Alors que la France, au tournant des années 80, s'est choisi un chef d'Etat socialiste avec François Mitterrand, une révolution libérale et dérégulatrice s'épanouit aux Etats-Unis avec Ronald Reagan (1981-1989), et au Royaume-Uni avec Margaret Thatcher (1979-1990). En vue des élections législatives de 1986, la droite française adopte avec succès ce discours très éloigné du travaillisme de 1976. De retour à Matignon, Jacques Chirac commencera par mettre en oeuvre un programme de privatisations.
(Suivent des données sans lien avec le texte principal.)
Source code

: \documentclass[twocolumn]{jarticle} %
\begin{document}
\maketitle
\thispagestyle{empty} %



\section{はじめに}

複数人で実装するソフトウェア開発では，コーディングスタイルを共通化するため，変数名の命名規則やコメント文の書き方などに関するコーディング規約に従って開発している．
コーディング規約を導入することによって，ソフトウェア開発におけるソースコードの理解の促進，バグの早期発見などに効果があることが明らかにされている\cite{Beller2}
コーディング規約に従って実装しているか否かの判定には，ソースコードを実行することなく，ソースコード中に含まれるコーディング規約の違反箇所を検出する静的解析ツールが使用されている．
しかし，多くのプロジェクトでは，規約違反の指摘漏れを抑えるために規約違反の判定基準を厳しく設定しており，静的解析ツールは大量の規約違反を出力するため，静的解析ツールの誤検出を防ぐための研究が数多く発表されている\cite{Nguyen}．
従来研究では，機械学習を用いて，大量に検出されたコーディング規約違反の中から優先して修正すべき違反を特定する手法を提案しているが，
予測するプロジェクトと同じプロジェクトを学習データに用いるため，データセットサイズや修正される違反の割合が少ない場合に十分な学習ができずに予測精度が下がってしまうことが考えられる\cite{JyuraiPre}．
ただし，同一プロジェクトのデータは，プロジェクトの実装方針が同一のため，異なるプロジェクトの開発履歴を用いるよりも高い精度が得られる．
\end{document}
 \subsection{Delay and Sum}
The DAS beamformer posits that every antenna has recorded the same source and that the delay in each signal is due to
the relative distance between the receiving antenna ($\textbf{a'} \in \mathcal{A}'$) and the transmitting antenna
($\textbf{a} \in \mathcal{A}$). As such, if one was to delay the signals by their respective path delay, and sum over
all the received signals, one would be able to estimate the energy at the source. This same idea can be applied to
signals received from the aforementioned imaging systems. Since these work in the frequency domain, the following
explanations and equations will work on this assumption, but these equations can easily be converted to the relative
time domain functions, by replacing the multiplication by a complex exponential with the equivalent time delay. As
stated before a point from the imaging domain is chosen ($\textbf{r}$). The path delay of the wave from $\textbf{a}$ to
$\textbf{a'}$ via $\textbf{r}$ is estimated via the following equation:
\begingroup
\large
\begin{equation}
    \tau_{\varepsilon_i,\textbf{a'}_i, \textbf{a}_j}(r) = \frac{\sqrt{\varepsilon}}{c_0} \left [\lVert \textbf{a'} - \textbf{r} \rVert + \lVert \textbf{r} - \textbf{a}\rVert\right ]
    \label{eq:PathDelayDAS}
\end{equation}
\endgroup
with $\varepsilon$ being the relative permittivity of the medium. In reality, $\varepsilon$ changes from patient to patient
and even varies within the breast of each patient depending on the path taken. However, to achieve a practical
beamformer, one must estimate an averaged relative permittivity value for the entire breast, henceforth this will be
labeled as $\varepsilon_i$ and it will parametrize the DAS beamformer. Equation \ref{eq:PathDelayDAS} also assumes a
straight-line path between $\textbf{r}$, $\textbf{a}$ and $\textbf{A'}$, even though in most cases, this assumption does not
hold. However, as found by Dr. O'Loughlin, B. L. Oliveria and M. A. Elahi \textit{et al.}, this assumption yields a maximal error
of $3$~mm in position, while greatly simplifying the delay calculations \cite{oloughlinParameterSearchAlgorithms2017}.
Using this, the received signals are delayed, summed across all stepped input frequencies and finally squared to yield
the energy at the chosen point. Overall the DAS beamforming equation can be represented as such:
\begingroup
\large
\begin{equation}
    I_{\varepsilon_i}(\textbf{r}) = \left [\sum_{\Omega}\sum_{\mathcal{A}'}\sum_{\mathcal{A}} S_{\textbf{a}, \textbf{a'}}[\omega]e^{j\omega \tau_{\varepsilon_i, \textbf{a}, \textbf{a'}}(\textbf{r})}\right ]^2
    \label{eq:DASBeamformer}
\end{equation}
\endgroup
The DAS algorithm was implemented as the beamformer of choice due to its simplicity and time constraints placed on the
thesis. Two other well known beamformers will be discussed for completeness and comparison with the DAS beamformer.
. De la fracture sociale à la fracture du septennat

Jacques Chirac, marginalisé dans son camp par Edouard Balladur à l'approche de la présidentielle de 1995, retrouve des accents sociaux pour analyser la "fracture sociale" qui s'approfondit en France entre riches et pauvres. Élu à l'Elysée après avoir dépassé M. Balladur sur le fil au premier tour, il confiera rapidement au gouvernement d'Alain Juppé une feuille de route économique et sociale plus classique, à base de désendettement et de réformes des retraites. Deux ans plus tard, une dissolution malavisée contraint Jacques Chirac à une cohabitation avec la gauche de Lionel Jospin.

. Au nom de la République

La présidentielle de 2002 s'annonçait de longue date comme le match retour des législatives de 1997. Contre toute attente, M. Jospin échoue à se qualifier pour le second tour: c'est Jean-Marie Le Pen que Jacques Chirac doit affronter. Le président sortant refuse de débattre avec son adversaire et réitère son refus de toute compromission avec l'extrême droite. La gauche entend le message de "cordon sanitaire" et appelle à voter pour lui. En mars 2007, alors que sa carrière politique est sur le point de s'achever, Jacques Chirac lancera un dernier appel à ses concitoyens: "Ne composez jamais avec l'extrémisme, le racisme, l'antisémitisme ou le rejet de l'autre".